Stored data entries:
• • • • • • •

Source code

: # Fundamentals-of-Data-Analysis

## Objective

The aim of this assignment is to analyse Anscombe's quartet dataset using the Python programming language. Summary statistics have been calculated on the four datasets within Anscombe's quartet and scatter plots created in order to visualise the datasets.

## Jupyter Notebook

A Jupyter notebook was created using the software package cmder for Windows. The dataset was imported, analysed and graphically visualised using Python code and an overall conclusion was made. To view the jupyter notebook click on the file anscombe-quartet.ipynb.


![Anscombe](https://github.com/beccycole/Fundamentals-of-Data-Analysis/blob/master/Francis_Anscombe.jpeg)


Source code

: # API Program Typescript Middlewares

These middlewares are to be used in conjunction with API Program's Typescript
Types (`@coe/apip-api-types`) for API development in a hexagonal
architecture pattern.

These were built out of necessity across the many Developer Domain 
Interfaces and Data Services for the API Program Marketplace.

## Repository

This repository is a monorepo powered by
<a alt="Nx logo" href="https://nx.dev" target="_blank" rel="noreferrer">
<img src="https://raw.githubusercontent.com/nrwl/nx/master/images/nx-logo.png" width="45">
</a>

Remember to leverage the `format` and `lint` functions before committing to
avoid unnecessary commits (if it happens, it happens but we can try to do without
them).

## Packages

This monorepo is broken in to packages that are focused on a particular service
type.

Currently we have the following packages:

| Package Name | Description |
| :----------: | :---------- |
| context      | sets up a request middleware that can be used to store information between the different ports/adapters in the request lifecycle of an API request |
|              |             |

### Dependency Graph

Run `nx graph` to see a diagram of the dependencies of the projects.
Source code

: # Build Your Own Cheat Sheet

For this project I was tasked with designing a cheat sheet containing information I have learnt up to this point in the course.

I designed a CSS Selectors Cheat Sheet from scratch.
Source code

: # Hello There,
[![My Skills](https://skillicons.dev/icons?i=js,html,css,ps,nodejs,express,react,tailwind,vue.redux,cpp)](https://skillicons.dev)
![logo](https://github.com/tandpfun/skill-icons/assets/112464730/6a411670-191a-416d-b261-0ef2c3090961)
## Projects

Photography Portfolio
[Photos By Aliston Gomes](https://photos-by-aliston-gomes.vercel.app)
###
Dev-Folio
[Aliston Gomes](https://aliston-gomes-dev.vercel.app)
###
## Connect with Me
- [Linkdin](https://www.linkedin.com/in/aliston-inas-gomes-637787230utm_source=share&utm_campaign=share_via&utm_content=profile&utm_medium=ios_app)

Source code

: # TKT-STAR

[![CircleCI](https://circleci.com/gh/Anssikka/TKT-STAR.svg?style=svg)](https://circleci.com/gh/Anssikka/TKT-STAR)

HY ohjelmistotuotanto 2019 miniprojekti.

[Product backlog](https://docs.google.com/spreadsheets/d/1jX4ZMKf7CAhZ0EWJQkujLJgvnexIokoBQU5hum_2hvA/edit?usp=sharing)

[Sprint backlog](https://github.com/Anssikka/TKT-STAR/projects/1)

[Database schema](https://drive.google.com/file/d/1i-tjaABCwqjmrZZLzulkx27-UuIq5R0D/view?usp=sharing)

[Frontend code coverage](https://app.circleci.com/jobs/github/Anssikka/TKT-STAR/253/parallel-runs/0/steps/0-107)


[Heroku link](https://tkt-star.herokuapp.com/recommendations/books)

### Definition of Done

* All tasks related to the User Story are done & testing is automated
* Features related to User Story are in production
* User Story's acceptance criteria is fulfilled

• • • • • • •

### Problem description
Begin at the top of the records above and quote each line exactly, ending with the line that contains "## Jupyter Notebook".

### Written answer
Source code

: # Fundamentals-of-Data-Analysis

## Objective

The aim of this assignment is to analyse Anscombe's quartet dataset using the Python programming language. Summary statistics have been calculated on the four datasets within Anscombe's quartet and scatter plots created in order to visualise the datasets.

## Jupyter Notebook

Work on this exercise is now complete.